The respondent claims in its brief that the trial court allowed too much to the appellant on his counterclaim.

The evidence justified a finding of the trial court that prior to April 10, 1970, Mr. Strand bought stock and paid therefor within seven days after the purchase was confirmed by the plaintiff regardless of when the stock was delivered. On or about April 10, 1970, Mr. Strand requested to have his account changed to a C.O.D. account, whereby he would pay for stock only when it was delivered to him. Mr. Strand was one of the largest customers of the plaintiff and had various accounts with other brokers both in Utah and elsewhere.

When a customer operates on a C.O.D. basis, he is in a favorable financial position *709 because the broker has to settle promptly with a corresponding selling broker while the customer does not need to pay until the stock is actually received. Sometimes this delay is of considerable duration. For instance, the seller may have one certificate for 10,000 shares, and the customer may want to buy only 2,000 shares. The certificate must be sent to the corporation for the issuance of new certificates.

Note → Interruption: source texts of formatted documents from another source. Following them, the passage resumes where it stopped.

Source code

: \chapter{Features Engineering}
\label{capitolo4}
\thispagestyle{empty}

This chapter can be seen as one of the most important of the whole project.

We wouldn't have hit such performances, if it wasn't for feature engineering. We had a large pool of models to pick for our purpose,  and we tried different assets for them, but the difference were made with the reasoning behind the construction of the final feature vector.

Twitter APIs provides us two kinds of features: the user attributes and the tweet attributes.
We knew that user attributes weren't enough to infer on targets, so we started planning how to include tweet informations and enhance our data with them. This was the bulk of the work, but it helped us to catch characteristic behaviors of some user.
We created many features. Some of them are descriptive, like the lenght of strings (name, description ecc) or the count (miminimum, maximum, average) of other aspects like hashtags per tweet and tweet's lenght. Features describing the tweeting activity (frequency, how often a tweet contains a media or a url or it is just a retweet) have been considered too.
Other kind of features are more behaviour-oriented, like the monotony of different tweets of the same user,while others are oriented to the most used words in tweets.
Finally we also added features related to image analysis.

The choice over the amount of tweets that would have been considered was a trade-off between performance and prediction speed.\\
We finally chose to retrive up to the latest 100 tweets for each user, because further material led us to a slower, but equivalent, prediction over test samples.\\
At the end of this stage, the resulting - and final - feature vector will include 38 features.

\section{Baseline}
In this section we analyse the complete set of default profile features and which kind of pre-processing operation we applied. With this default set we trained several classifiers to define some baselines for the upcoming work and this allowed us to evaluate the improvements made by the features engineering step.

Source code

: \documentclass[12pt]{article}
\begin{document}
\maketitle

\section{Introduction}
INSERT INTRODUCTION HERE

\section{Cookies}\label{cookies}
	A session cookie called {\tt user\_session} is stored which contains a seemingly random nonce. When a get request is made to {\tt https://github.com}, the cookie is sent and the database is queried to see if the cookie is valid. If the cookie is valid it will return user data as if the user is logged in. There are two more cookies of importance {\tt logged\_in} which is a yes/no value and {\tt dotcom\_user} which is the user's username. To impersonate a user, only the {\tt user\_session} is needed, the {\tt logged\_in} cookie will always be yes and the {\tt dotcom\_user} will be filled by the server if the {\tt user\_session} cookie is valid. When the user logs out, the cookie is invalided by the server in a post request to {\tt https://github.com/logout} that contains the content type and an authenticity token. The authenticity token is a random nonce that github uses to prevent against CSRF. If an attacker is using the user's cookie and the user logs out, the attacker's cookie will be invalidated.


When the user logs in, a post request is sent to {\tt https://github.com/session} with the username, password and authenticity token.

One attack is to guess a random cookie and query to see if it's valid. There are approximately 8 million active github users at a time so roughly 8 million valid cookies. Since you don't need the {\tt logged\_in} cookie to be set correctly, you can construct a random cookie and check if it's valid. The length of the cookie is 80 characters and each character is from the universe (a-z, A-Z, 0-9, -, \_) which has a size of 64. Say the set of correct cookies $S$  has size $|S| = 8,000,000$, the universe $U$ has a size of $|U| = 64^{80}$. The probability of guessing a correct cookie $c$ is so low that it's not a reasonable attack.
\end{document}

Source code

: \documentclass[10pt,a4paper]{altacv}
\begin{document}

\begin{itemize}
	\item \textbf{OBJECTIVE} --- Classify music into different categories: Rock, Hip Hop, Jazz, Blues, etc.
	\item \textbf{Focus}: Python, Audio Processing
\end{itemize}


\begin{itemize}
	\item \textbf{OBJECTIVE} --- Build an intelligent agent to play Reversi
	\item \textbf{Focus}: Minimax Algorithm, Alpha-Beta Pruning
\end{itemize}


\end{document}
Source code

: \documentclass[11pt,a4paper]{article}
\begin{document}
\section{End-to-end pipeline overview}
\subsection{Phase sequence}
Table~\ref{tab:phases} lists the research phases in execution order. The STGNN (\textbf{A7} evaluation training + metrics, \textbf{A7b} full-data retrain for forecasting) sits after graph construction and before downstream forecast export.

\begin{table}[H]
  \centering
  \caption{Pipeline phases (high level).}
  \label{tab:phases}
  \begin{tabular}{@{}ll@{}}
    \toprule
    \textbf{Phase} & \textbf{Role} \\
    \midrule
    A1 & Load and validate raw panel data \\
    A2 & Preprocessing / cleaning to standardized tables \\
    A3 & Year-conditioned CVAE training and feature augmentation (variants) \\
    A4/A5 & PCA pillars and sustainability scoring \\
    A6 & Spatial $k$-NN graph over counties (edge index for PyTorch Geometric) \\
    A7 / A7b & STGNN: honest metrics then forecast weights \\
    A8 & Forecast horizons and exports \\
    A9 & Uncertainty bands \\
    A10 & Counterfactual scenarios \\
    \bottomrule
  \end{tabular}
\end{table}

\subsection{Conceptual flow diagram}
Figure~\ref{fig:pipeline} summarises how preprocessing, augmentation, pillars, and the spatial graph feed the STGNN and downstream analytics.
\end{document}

Mr. Strand gave plaintiff a check for $16,095 in payment of shares of stock delivered to and placed in his portfolio. The check bounced, and Mr. Strand was unable to make it good. At that time he owed for stocks ordered the sum of $100,702.84. The plaintiff began liquidating the stock which had been ordered by selling it over the counter.

Because Mr. Strand had bought such a large amount of stock, he had caused the market price to be high, but when no more purchases were being made by him and the stock began to be sold, the price fell so that the plaintiff only realized the sum of $63,267, leaving a balance due from Mr. Strand of $37,435.84.

The court found that this was the amount due plaintiff. However, the court also found that the plaintiff sold some stock belonging to the defendant which was fully paid for, and by this conversion caused the defendant to sustain damages in the amount of $6,430, which was deducted from the amount due as above set out, leaving a net judgment of $31,005.84 together with interest and costs.

The defendant claims that the C.O.D. arrangement is void because of Section 70A-8-319, U.C.A. 1953 (Replacement Vol. 7B), which reads:

A contract for the sale of securities is not enforceable by way of action or defense unless (a) there is some writing signed by the party against whom enforcement is sought or by his authorized agent or broker sufficient to indicate that a contract has been made for sale of a stated quantity of described securities at a defined or stated price; or (b) delivery of the security has been accepted or payment has been made but the contract is enforceable under this provision only to the extent of such delivery or payment; or (c) within a reasonable time a writing in confirmation of the sale or purchase and sufficient against the sender under paragraph (a) has been received by the party against whom enforcement is sought and he has failed to send written objection to its contents within ten days after its receipt; or * * * * * *

The court found that within 24 hours after each transaction the plaintiff sent to Mr. Strand a written confirmation thereof and that he never at any time sent any written objection thereto.

The evidence justified the findings and judgment of the trial court, and in such cases we do not reverse.[1] The judgment is affirmed. Costs are awarded to the respondent.

CALLISTER, C.J., and HENRIOD, CROCKETT and TUCKETT, JJ., concur.

NOTES

[1] Charlton v. Hackett, 11 Utah 2d 389, 360 P.2d 176 (1961); DeVas v. Noble, 13 Utah 2d 1332, 369 P.2d 290 (1962).